Lawyer and activist Siti Kasim, who attended the closed-door function at an upscale hotel here, said the religious authorities have also detained the event’s transgender organiser.
“The officer told me that it’s against the law to have a beauty contest — it’s ‘haram’ in Malaysia, based on a fatwa,” Siti told Malay Mail Online today.
“It’s not a real beauty pageant, it’s a show,” she added.
She said about 10 JAWI officers, together with the media, came to the hotel at about 10pm yesterday and prevented people from leaving the dinner that had about 200 transgender guests.
According to the lawyer, the religious authorities did not have a warrant and were unaccompanied by the police.
Siti said she called the police and that after they came, the guests were allowed to leave.

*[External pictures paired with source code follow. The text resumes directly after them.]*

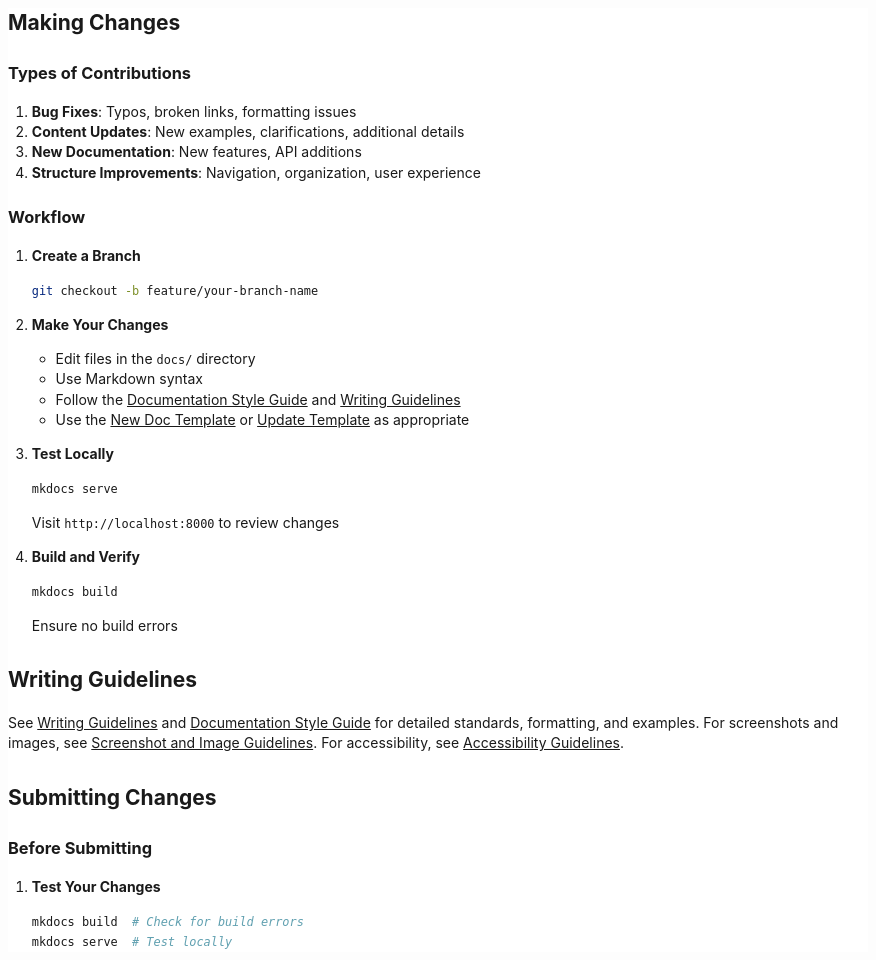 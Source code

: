 ## Making Changes

### Types of Contributions

1. **Bug Fixes**: Typos, broken links, formatting issues
2. **Content Updates**: New examples, clarifications, additional details
3. **New Documentation**: New features, API additions
4. **Structure Improvements**: Navigation, organization, user experience


### Workflow

1. **Create a Branch**
   ```bash
   git checkout -b feature/your-branch-name
   ```

2. **Make Your Changes**
   - Edit files in the `docs/` directory
   - Use Markdown syntax
   - Follow the [Documentation Style Guide](DOCUMENTATION-STYLE-GUIDE.md) and [Writing Guidelines](WRITING-GUIDELINES.md)
   - Use the [New Doc Template](TEMPLATE-NEW-DOC.md) or [Update Template](TEMPLATE-DOC-UPDATE.md) as appropriate

3. **Test Locally**
   ```bash
   mkdocs serve
   ```
   Visit `http://localhost:8000` to review changes

4. **Build and Verify**
   ```bash
   mkdocs build
   ```
   Ensure no build errors


## Writing Guidelines

See [Writing Guidelines](WRITING-GUIDELINES.md) and [Documentation Style Guide](DOCUMENTATION-STYLE-GUIDE.md) for detailed standards, formatting, and examples. For screenshots and images, see [Screenshot and Image Guidelines](SCREENSHOT-GUIDELINES.md). For accessibility, see [Accessibility Guidelines](ACCESSIBILITY-GUIDELINES.md).

## Submitting Changes


### Before Submitting

1. **Test Your Changes**
   ```bash
   mkdocs build  # Check for build errors
   mkdocs serve  # Test locally
   ```
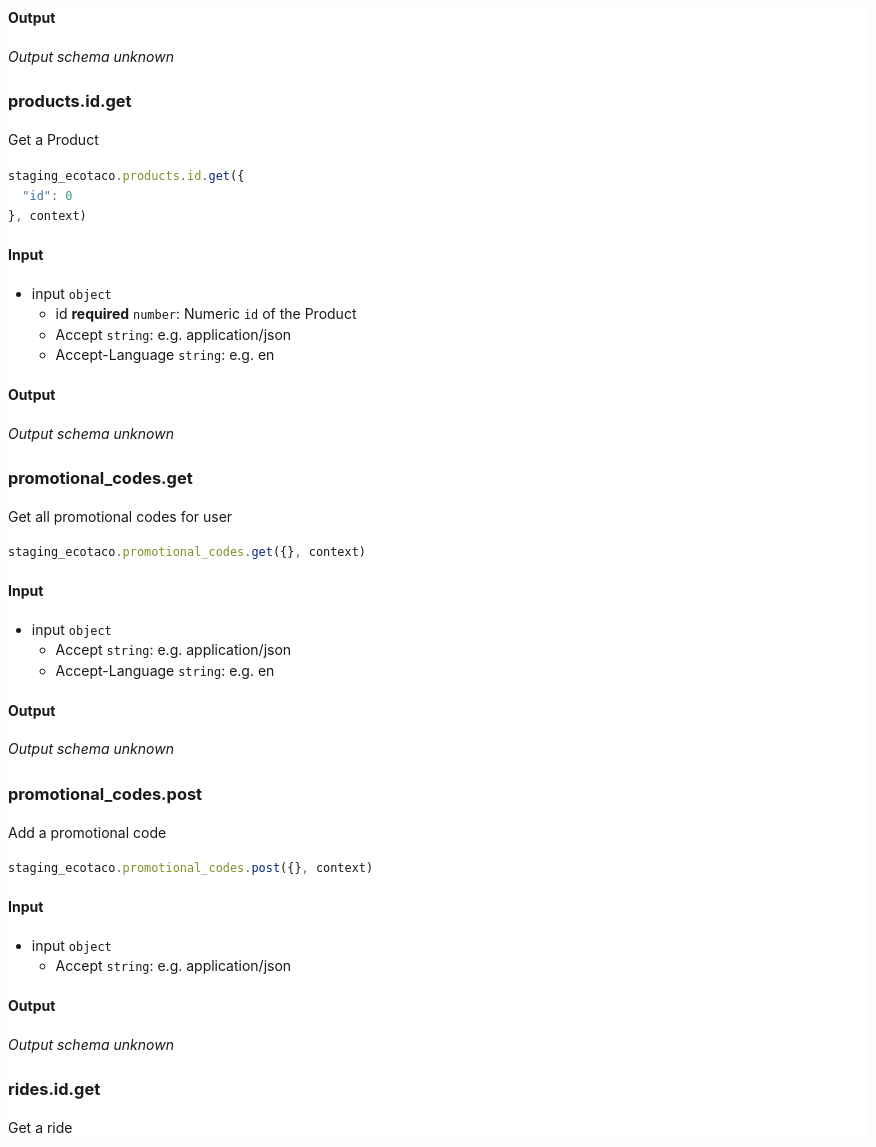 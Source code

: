 #### Output
*Output schema unknown*

### products.id.get
Get a Product


```js
staging_ecotaco.products.id.get({
  "id": 0
}, context)
```

#### Input
* input `object`
  * id **required** `number`: Numeric `id` of the Product
  * Accept `string`: e.g. application/json
  * Accept-Language `string`: e.g. en

#### Output
*Output schema unknown*

### promotional_codes.get
Get all promotional codes for user


```js
staging_ecotaco.promotional_codes.get({}, context)
```

#### Input
* input `object`
  * Accept `string`: e.g. application/json
  * Accept-Language `string`: e.g. en

#### Output
*Output schema unknown*

### promotional_codes.post
Add a promotional code


```js
staging_ecotaco.promotional_codes.post({}, context)
```

#### Input
* input `object`
  * Accept `string`: e.g. application/json

#### Output
*Output schema unknown*

### rides.id.get
Get a ride
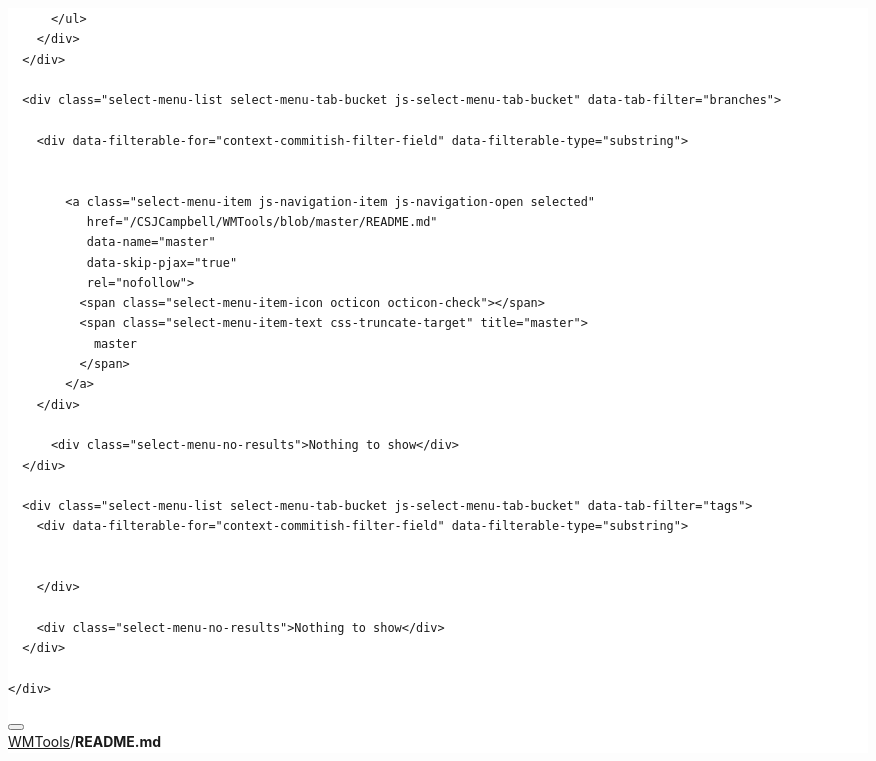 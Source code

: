           </ul>
        </div>
      </div>

      <div class="select-menu-list select-menu-tab-bucket js-select-menu-tab-bucket" data-tab-filter="branches">

        <div data-filterable-for="context-commitish-filter-field" data-filterable-type="substring">


            <a class="select-menu-item js-navigation-item js-navigation-open selected"
               href="/CSJCampbell/WMTools/blob/master/README.md"
               data-name="master"
               data-skip-pjax="true"
               rel="nofollow">
              <span class="select-menu-item-icon octicon octicon-check"></span>
              <span class="select-menu-item-text css-truncate-target" title="master">
                master
              </span>
            </a>
        </div>

          <div class="select-menu-no-results">Nothing to show</div>
      </div>

      <div class="select-menu-list select-menu-tab-bucket js-select-menu-tab-bucket" data-tab-filter="tags">
        <div data-filterable-for="context-commitish-filter-field" data-filterable-type="substring">


        </div>

        <div class="select-menu-no-results">Nothing to show</div>
      </div>

    </div>
  </div>
</div>

  <div class="btn-group right">
    <a href="/CSJCampbell/WMTools/find/master"
          class="js-show-file-finder btn btn-sm empty-icon tooltipped tooltipped-s"
          data-pjax
          data-hotkey="t"
          aria-label="Quickly jump between files">
      <span class="octicon octicon-list-unordered"></span>
    </a>
    <button aria-label="Copy file path to clipboard" class="js-zeroclipboard btn btn-sm zeroclipboard-button" data-copied-hint="Copied!" type="button"><span class="octicon octicon-clippy"></span></button>
  </div>

  <div class="breadcrumb js-zeroclipboard-target">
    <span class='repo-root js-repo-root'><span itemscope="" itemtype="http://data-vocabulary.org/Breadcrumb"><a href="/CSJCampbell/WMTools" class="" data-branch="master" data-direction="back" data-pjax="true" itemscope="url"><span itemprop="title">WMTools</span></a></span></span><span class="separator">/</span><strong class="final-path">README.md</strong>
  </div>
</div>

However, JAWI officers took her and the event organiser to the Dang Wangi police station.
According to Siti, JAWI officers later denied at the police station that she was under arrest, but accused the event organiser of organising a beauty contest that was against the 1996 religious edict, which has been gazetted as law, prohibiting Muslim women from joining beauty pageants.
“If they say these people are not women, then why are they coming in?” Siti questioned.
She also said she was considering suing JAWI for wrongful arrest after the religious officers took her to the police station in their van.
The fatwa against beauty pageants entered the spotlight in 2013 when four Muslim contestants were dropped from the Miss Malaysia World 2013 beauty pageant and investigated for breaching the National Fatwa Council’s edict.
Federal Territories Mufti Datuk Wan Zahidi Wan Teh reportedly said the fatwa was gazetted under the Administration of Islamic Law (Federal Territories) Act in February 1996.
In 1997, the Shariah court in Kuala Lumpur fined two Muslim contestants of the Miss Malaysia Petite pageant for violating the fatwa, while three other contestants were brought to trial in Selangor for breaching a similar religious edict.